*WHAT THIS TASK INVOLVES*:
A word-for-word transcription of the whole listing is required.

*RECORD EXTRACTS*:
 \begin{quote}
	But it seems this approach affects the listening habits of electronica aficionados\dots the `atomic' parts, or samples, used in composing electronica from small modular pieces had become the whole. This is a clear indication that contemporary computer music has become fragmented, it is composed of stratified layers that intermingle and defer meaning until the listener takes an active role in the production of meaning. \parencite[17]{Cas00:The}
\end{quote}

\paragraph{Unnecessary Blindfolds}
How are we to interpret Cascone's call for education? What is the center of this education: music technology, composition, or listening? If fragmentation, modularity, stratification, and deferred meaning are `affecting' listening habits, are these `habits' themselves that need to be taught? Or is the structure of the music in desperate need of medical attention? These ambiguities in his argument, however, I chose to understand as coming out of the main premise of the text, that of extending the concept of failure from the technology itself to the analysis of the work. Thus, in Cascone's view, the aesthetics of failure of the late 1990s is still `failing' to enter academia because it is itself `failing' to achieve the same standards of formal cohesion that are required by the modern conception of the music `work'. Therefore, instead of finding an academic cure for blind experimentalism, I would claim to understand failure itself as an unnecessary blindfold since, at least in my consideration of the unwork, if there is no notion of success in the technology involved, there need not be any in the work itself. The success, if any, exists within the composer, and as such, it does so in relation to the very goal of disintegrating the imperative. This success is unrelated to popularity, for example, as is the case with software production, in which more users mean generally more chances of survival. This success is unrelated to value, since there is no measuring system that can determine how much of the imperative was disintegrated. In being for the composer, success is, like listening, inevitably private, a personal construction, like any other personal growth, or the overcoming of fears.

*TASK SOLUTION*:
 \begin{quote}
	But it seems this approach affects the listening habits of electronica aficionados\dots the `atomic' parts, or samples, used in composing electronica from small modular pieces had become the whole. This is a clear indication that contemporary computer music has become fragmented, it is composed of stratified layers that intermingle and defer meaning until the listener takes an active role in the production of meaning. \parencite[17]{Cas00:The}
\end{quote}

\paragraph{Unnecessary Blindfolds}
How are we to interpret Cascone's call for education? What is the center of this education: music technology, composition, or listening? If fragmentation, modularity, stratification, and deferred meaning are `affecting' listening habits, are these `habits' themselves that need to be taught? Or is the structure of the music in desperate need of medical attention? These ambiguities in his argument, however, I chose to understand as coming out of the main premise of the text, that of extending the concept of failure from the technology itself to the analysis of the work. Thus, in Cascone's view, the aesthetics of failure of the late 1990s is still `failing' to enter academia because it is itself `failing' to achieve the same standards of formal cohesion that are required by the modern conception of the music `work'. Therefore, instead of finding an academic cure for blind experimentalism, I would claim to understand failure itself as an unnecessary blindfold since, at least in my consideration of the unwork, if there is no notion of success in the technology involved, there need not be any in the work itself. The success, if any, exists within the composer, and as such, it does so in relation to the very goal of disintegrating the imperative. This success is unrelated to popularity, for example, as is the case with software production, in which more users mean generally more chances of survival. This success is unrelated to value, since there is no measuring system that can determine how much of the imperative was disintegrated. In being for the composer, success is, like listening, inevitably private, a personal construction, like any other personal growth, or the overcoming of fears.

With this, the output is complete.